Action item:
Give the number of lines in the data below that contain "none", and only that number.

Records from a data collection:
::::
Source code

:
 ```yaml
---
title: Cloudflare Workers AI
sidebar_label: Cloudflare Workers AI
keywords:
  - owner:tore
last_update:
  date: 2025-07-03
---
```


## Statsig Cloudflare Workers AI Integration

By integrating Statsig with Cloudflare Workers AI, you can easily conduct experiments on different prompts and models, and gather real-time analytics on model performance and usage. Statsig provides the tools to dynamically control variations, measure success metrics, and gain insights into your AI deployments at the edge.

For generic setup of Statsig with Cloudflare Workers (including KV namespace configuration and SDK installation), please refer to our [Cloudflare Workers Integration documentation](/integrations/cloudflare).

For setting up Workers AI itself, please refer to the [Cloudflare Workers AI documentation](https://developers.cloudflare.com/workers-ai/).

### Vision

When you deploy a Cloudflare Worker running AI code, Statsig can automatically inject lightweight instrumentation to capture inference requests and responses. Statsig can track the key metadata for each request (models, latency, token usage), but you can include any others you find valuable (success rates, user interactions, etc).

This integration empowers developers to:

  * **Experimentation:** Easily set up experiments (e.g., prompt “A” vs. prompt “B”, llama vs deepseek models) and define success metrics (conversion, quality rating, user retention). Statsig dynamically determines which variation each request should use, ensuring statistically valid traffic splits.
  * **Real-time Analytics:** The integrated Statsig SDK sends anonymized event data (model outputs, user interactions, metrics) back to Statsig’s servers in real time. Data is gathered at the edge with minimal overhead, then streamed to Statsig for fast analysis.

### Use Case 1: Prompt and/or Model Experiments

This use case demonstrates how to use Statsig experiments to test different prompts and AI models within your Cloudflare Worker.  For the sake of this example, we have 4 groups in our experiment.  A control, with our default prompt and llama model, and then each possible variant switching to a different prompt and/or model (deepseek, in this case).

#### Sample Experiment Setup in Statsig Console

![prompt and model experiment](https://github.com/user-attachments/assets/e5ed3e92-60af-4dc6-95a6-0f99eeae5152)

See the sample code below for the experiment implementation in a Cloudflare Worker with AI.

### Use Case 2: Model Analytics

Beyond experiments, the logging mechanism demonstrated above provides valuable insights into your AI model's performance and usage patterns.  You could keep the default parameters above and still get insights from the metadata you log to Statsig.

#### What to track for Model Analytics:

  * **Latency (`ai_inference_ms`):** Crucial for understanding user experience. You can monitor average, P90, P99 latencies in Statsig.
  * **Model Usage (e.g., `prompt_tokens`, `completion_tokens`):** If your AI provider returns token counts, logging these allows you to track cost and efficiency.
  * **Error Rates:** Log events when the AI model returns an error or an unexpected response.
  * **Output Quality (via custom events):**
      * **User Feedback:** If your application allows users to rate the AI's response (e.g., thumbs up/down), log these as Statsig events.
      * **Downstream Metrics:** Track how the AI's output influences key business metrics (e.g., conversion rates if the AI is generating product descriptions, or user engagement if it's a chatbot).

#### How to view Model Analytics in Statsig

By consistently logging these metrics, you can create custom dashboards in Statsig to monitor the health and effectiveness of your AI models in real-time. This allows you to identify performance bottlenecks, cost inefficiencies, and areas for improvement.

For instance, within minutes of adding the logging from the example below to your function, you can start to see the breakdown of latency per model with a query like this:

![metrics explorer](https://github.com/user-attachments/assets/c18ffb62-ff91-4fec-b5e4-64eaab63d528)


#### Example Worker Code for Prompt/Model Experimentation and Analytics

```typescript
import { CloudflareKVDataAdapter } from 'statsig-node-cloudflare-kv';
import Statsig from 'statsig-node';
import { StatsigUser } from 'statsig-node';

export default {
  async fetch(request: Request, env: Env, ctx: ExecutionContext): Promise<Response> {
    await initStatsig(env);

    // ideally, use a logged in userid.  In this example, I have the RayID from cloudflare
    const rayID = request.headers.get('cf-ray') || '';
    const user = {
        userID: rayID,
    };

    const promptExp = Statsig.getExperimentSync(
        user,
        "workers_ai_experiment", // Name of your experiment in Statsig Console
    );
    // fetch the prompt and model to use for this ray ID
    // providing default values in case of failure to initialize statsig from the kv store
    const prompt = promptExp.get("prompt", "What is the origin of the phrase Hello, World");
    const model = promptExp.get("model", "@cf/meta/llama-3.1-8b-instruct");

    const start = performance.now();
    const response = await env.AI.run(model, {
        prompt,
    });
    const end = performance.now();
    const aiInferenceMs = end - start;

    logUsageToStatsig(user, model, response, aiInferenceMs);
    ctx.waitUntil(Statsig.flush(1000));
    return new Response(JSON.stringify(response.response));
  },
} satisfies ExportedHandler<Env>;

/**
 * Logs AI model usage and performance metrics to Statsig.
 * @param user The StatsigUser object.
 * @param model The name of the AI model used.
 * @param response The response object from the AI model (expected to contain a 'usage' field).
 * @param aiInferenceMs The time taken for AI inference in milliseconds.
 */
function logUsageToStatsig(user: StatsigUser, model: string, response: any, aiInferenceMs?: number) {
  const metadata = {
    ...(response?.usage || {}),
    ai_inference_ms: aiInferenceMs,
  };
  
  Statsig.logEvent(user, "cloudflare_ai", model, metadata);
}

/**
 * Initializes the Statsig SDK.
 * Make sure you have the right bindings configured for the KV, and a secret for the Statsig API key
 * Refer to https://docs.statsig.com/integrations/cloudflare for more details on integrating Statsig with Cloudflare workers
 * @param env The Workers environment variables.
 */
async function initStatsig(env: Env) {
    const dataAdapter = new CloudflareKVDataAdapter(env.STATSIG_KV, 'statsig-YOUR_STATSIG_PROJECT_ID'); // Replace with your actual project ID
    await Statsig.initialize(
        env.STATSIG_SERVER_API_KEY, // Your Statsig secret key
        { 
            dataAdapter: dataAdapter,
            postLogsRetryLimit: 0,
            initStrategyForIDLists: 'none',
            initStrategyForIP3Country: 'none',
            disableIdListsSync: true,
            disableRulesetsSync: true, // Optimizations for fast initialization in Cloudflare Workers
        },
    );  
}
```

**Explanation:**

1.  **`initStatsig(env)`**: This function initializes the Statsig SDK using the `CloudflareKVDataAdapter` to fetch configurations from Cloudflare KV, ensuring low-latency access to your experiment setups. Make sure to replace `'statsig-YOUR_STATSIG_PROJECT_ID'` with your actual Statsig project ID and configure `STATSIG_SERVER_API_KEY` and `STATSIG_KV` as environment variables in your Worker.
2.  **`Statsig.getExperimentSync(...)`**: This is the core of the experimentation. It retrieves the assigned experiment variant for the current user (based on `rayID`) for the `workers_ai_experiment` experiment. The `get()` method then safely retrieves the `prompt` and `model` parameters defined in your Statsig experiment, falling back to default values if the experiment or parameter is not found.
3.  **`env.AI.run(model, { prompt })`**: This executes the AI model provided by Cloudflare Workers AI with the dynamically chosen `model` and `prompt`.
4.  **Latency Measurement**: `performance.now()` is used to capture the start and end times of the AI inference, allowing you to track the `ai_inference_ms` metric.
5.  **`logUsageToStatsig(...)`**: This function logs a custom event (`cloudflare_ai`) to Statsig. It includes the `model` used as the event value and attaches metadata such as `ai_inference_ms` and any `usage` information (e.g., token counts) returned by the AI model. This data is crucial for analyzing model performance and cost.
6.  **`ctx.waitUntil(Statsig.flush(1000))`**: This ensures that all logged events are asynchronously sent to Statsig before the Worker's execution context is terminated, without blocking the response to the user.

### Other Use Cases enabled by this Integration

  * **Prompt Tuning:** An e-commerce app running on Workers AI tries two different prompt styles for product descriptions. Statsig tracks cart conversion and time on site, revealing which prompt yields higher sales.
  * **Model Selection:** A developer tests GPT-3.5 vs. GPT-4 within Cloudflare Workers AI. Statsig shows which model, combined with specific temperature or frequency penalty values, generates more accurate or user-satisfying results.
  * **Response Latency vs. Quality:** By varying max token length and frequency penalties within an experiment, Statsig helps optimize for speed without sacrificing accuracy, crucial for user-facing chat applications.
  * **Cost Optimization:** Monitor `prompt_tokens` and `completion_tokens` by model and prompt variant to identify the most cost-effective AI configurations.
::::
Answer space:
2